Nerogar / OneTrainer

OneTrainer is a one-stop solution for all your stable diffusion training needs.
GNU Affero General Public License v3.0
1.73k stars 144 forks source link

[Docs]: Documenting CUDA Toolkit installation on Linux #490

Open Arcitec opened 4 weeks ago

Arcitec commented 4 weeks ago

I'm not sure whether we should put this information on the wiki, in README, or anywhere else.

It can be pretty difficult to get the required CUDA Toolkit version on Linux, since it's common that only the latest version (12 at the moment) is shipped with the OS.
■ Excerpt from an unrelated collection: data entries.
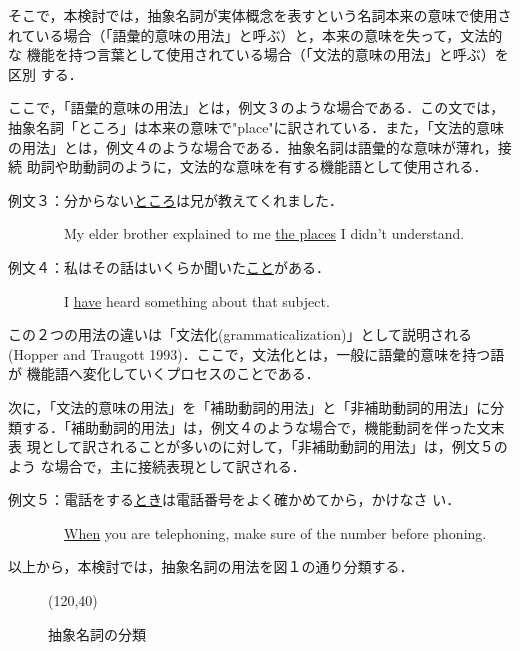 そこで，本検討では，抽象名詞が実体概念を表すという名詞本来の意味で使用さ
れている場合（「語彙的意味の用法」と呼ぶ）と，本来の意味を失って，文法的な
機能を持つ言葉として使用されている場合（「文法的意味の用法」と呼ぶ）を区別
する．

ここで，「語彙的意味の用法」とは，例文３のような場合である．この文では，
抽象名詞「ところ」は本来の意味で"place"に訳されている．また，「文法的意味
の用法」とは，例文４のような場合である．抽象名詞は語彙的な意味が薄れ，接続
助詞や助動詞のように，文法的な意味を有する機能語として使用される．

\vspace{6pt}

例文３：分からない\underline{ところ}は兄が教えてくれました．

　　　　My elder brother explained to me \underline{the places} I didn't
understand.

例文４：私はその話はいくらか聞いた\underline{こと}がある．

　　　　I \underline{have} heard something about that subject.

\vspace{6pt}

この２つの用法の違いは「文法化(grammaticalization)」として説明される
(Hopper and Traugott 1993)．ここで，文法化とは，一般に語彙的意味を持つ語が
機能語へ変化していくプロセスのことである．

次に，「文法的意味の用法」を「補助動詞的用法」と「非補助動詞的用法」に分
類する．「補助動詞的用法」は，例文４のような場合で，機能動詞を伴った文末表
現として訳されることが多いのに対して，「非補助動詞的用法」は，例文５のよう
な場合で，主に接続表現として訳される．

\vspace{6pt}

例文５：電話をする\underline{とき}は電話番号をよく確かめてから，かけなさ
い．

　　　　\underline{When} you are telephoning, make sure of the number before
phoning.

\vspace{6pt}

以上から，本検討では，抽象名詞の用法を図１の通り分類する．

\begin{figure}
\begin{center}
\atari(120,40)
\caption{抽象名詞の分類}
\end{center}
\end{figure}



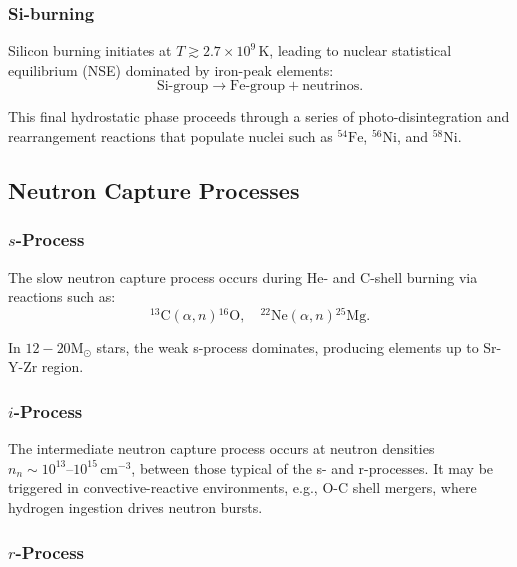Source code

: \subsubsection{Si-burning}

Silicon burning initiates at \( T \gtrsim 2.7\times10^9\,\mathrm{K} \), leading to nuclear statistical equilibrium (NSE) dominated by iron-peak elements:
\begin{equation}
\text{Si-group} \rightarrow \text{Fe-group} + \text{neutrinos}.
\end{equation}

This final hydrostatic phase proceeds through a series of photo-disintegration and rearrangement reactions that populate nuclei such as $^{54}\mathrm{Fe}$, $^{56}\mathrm{Ni}$, and $^{58}\mathrm{Ni}$.

\subsection{Neutron Capture Processes}

\subsubsection{\texorpdfstring{$s$-Process}{s-Process}}

The slow neutron capture process occurs during He- and C-shell burning via reactions such as:
\begin{equation}
{}^{13}\mathrm{C}(\alpha,n){}^{16}\mathrm{O}, \quad {}^{22}\mathrm{Ne}(\alpha,n){}^{25}\mathrm{Mg}.
\end{equation}

In $12-20 \mathrm{M}_\odot$ stars, the weak s-process dominates, producing elements up to Sr-Y-Zr region.

\subsubsection{\texorpdfstring{$i$-Process}{i-Process}}

The intermediate neutron capture process occurs at neutron densities $n_n \sim 10^{13}\text{–}10^{15}\,\mathrm{cm}^{-3}$, between those typical of the s- and r-processes. It may be triggered in convective-reactive environments, e.g., O-C shell mergers, where hydrogen ingestion drives neutron bursts.

\subsubsection{\texorpdfstring{$r$-Process}{r-Process}}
Users will see errors such as this (including so people can find this thread via search):

Could not load library libcudnn_cnn_infer.so.8. Error: libnvrtc.so: cannot open shared object file: No such file or directory

Or this (usually when running natively via Venv):

venv/lib/python3.10/site-packages/torch/nn/modules/conv.py:456: UserWarning: Applied workaround for CuDNN issue, install nvrtc.so (Triggered internally at ../aten/src/ATen/native/cudnn/Conv_v8.cpp:84.)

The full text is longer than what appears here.